═══ LISTED RECORDS ═══
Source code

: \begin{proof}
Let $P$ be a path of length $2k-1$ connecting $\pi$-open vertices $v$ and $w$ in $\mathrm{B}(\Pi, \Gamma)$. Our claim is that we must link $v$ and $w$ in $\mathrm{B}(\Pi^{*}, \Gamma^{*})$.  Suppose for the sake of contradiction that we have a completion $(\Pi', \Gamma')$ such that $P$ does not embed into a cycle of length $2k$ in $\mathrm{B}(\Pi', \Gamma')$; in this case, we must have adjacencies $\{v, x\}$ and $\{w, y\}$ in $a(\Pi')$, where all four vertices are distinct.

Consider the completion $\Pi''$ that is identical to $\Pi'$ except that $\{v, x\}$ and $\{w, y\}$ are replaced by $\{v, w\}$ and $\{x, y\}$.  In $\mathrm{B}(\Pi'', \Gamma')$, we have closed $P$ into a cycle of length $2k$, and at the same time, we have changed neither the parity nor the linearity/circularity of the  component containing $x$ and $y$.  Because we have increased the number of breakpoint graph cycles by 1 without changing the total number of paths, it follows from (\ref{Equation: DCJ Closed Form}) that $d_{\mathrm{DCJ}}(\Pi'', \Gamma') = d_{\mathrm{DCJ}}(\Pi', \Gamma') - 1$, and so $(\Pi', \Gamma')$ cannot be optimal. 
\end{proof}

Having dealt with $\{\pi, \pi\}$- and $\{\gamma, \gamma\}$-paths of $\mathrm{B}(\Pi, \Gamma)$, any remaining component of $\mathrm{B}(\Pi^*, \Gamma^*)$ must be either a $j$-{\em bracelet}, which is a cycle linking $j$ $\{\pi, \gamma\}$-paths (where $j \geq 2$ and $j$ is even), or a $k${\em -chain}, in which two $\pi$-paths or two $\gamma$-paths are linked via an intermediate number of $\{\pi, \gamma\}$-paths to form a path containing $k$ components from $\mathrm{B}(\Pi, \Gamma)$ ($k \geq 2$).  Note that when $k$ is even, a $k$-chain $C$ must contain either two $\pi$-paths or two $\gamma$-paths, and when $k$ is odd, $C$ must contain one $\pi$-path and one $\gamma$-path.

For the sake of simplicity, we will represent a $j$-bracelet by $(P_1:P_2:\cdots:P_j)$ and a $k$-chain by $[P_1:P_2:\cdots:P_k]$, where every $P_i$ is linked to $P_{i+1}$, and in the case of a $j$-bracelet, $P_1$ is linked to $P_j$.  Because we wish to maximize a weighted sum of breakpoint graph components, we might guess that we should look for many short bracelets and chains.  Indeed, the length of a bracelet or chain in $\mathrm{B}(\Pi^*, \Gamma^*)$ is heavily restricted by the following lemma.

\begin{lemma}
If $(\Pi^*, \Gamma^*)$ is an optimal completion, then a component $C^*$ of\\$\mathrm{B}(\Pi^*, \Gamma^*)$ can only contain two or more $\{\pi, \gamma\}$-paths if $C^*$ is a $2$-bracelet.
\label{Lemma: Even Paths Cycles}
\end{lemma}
═══
◆ WHAT THE EXERCISE ASKS ◆
When you retype the data above, start at its first line, stop after the line containing "Let $P$ be a", and leave out everything else.

◆ RESPONSE BELOW ◆
Source code

: \begin{proof}
Let $P$ be a path of length $2k-1$ connecting $\pi$-open vertices $v$ and $w$ in $\mathrm{B}(\Pi, \Gamma)$. Our claim is that we must link $v$ and $w$ in $\mathrm{B}(\Pi^{*}, \Gamma^{*})$.  Suppose for the sake of contradiction that we have a completion $(\Pi', \Gamma')$ such that $P$ does not embed into a cycle of length $2k$ in $\mathrm{B}(\Pi', \Gamma')$; in this case, we must have adjacencies $\{v, x\}$ and $\{w, y\}$ in $a(\Pi')$, where all four vertices are distinct.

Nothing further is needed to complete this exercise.